Operational medium-range forecasts of severe weather (i.e., days 4--8) are often produced after careful evaluation of global numerical weather prediction model output. Forecasts generated by Storm Prediction Center forecasters often under-forecast severe weather events as a result of lack of confidence in forecast solutions, or general lack of predictability in weather at these lead times. Hill et al. (2020) demonstrated a machine learning (ML) solution that could outperform human forecasters at days 2 and 3 lead time. This project aims to extend the machine learning-based prediction system to the medium range to provide an additional piece of valuable forecast guidance for operational forecasters.

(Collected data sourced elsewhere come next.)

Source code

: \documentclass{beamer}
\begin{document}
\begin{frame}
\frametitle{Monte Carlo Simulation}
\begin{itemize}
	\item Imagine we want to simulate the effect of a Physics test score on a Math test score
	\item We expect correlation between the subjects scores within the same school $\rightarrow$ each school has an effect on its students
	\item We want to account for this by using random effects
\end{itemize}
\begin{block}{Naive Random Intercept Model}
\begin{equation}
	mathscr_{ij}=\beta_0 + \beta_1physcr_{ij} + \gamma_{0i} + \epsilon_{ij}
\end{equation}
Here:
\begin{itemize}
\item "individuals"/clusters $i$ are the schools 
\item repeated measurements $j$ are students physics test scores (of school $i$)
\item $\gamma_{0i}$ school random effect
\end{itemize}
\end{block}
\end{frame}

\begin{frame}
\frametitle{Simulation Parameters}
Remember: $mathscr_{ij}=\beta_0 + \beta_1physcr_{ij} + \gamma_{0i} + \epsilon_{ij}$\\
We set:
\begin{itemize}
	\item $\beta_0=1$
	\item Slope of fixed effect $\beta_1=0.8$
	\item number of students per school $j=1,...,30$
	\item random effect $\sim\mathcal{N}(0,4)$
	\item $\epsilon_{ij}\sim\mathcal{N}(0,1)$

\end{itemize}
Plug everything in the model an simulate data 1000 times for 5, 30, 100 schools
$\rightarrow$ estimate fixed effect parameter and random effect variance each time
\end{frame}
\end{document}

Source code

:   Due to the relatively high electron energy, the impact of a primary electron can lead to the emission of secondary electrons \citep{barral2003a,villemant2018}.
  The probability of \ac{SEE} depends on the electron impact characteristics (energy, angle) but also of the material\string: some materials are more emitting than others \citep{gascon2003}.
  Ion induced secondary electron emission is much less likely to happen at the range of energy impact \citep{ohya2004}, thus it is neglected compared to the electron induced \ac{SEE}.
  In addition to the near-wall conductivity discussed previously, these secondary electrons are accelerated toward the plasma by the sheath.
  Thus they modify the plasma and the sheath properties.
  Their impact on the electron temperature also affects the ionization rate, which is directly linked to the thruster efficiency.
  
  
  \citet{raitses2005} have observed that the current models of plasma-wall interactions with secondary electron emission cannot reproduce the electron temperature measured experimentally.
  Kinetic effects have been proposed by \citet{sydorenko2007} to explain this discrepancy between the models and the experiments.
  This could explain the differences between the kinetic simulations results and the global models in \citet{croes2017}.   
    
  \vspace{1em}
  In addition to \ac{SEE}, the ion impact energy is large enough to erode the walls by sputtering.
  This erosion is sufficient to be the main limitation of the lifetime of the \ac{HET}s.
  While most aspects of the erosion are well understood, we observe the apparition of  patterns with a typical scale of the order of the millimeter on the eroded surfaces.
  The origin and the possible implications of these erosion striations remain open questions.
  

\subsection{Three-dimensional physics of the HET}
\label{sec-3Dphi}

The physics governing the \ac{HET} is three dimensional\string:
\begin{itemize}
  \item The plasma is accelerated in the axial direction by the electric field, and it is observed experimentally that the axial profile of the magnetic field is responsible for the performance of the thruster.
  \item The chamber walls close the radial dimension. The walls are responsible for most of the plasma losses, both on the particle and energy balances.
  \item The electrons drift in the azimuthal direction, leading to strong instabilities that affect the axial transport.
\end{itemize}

Initial development and analysis is underway, but early results suggest that the ML system is capable of reliably forecasting severe weather out to day 8, particularly when considering the continuous probability distribution. In particular, forecasts are considerably more skillful and resolute when lower-probabilities are included in the skill metric computations. Comparisons with the SPC's operational products further suggests that SPC underforecasts severe weather (the ML system has a slight underforecast bias as well) and their skill could be improved by increasing the size of their day 4--8 outlook contours.
Additional details about the model system and early results from our evaluation are documented in a new preprint (Hill et al. (2022)).
Figure: Example day 3--8 forecasts (top left to bottom right) from the ML prediction system with probabilities contoured consistent with the colorbar. Severe weather reports (local storm reports) are encoded as blue, green, and red dots for wind, hail, and tornadoes, respectively. Fractional observation coverage and Brier Skill Score (BSS) statistics are computed for each forecast and included in the bottom left and right corners of the panels, respectively.